#### EXERCISE
Make an exact copy of all the records that follow, apart from the pictures.

┌──

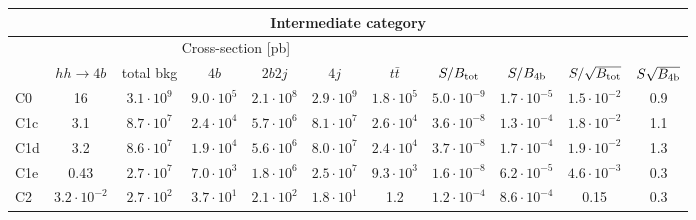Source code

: \begin{tabular}{|l|cc|cccc|cccc|}
  \hline
\multicolumn{11}{|c|}{Intermediate category}\\
\hline
&  \multicolumn{6}{c|}{Cross-section [pb]} &  &  & &  \\
   &  $hh\to 4b$ &  total bkg  &   $4b$    &  $2b2j$   &   $4j$    &
$t\bar{t}$ &
$S/B_{\rm tot}$ & $S/B_{\rm 4b}$ & $S/\sqrt{B_{\rm tot}}$ & $S\sqrt{B_{\rm 4b}}$ \\
  \hline
  \hline
C0      & 16  &   $3.1\cdot 10^9$   & $9.0\cdot 10^5$ &  $2.1\cdot 10^8$ & $2.9\cdot 10^9$ & $1.8\cdot 10^5$ &   $5.0\cdot 10^{-9}$   & $1.7\cdot 10^{-5}$ &    $1.5\cdot 10^{-2}$   & 0.9\\
 C1c     & 3.1  &   $8.7\cdot 10^7 $  & $2.4\cdot 10^4$ & $5.7\cdot 10^6$ & $8.1\cdot 10^7$ & $2.6\cdot 10^4$ &   $3.6\cdot 10^{-8}$   & $1.3\cdot 10^{-4}$ &  $1.8\cdot 10^{-2}$    & 1.1 \\ 
 C1d     & 3.2  &   $8.6\cdot 10^7 $  & $1.9\cdot 10^4$ & $5.6\cdot 10^6$ & $8.0\cdot 10^7$ & $2.4\cdot 10^4$  &   $3.7\cdot 10^{-8}$   & $1.7\cdot 10^{-4}$ &   $1.9\cdot 10^{-2}$   & 1.3 \\
 C1e     & 0.43  &   $2.7\cdot 10^7$   & $7.0\cdot 10^3$ & $1.8\cdot 10^6$ & $2.5\cdot 10^7$ & $9.3\cdot 10^3$  &   $1.6\cdot 10^{-8}$   & $6.2\cdot 10^{-5}$  &     $4.6\cdot 10^{-3}$   & 0.3 \\
 C2      & $3.2\cdot 10^{-2}$  &   $2.7\cdot 10^2$   & $3.7\cdot 10^1$ & $2.1\cdot 10^2$ & $1.8\cdot 10^1$ & 1.2 &  $ 1.2\cdot 10^{-4}$   & $8.6\cdot 10^{-4}$  &      0.15   & 0.3 \\
\hline
\end{tabular}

└──

#### TASK RESPONSE
Source code

: \begin{tabular}{|l|cc|cccc|cccc|}
  \hline
\multicolumn{11}{|c|}{Intermediate category}\\
\hline
&  \multicolumn{6}{c|}{Cross-section [pb]} &  &  & &  \\
   &  $hh\to 4b$ &  total bkg  &   $4b$    &  $2b2j$   &   $4j$    &
$t\bar{t}$ &
$S/B_{\rm tot}$ & $S/B_{\rm 4b}$ & $S/\sqrt{B_{\rm tot}}$ & $S\sqrt{B_{\rm 4b}}$ \\
  \hline
  \hline
C0      & 16  &   $3.1\cdot 10^9$   & $9.0\cdot 10^5$ &  $2.1\cdot 10^8$ & $2.9\cdot 10^9$ & $1.8\cdot 10^5$ &   $5.0\cdot 10^{-9}$   & $1.7\cdot 10^{-5}$ &    $1.5\cdot 10^{-2}$   & 0.9\\
 C1c     & 3.1  &   $8.7\cdot 10^7 $  & $2.4\cdot 10^4$ & $5.7\cdot 10^6$ & $8.1\cdot 10^7$ & $2.6\cdot 10^4$ &   $3.6\cdot 10^{-8}$   & $1.3\cdot 10^{-4}$ &  $1.8\cdot 10^{-2}$    & 1.1 \\ 
 C1d     & 3.2  &   $8.6\cdot 10^7 $  & $1.9\cdot 10^4$ & $5.6\cdot 10^6$ & $8.0\cdot 10^7$ & $2.4\cdot 10^4$  &   $3.7\cdot 10^{-8}$   & $1.7\cdot 10^{-4}$ &   $1.9\cdot 10^{-2}$   & 1.3 \\
 C1e     & 0.43  &   $2.7\cdot 10^7$   & $7.0\cdot 10^3$ & $1.8\cdot 10^6$ & $2.5\cdot 10^7$ & $9.3\cdot 10^3$  &   $1.6\cdot 10^{-8}$   & $6.2\cdot 10^{-5}$  &     $4.6\cdot 10^{-3}$   & 0.3 \\
 C2      & $3.2\cdot 10^{-2}$  &   $2.7\cdot 10^2$   & $3.7\cdot 10^1$ & $2.1\cdot 10^2$ & $1.8\cdot 10^1$ & 1.2 &  $ 1.2\cdot 10^{-4}$   & $8.6\cdot 10^{-4}$  &      0.15   & 0.3 \\
\hline
\end{tabular}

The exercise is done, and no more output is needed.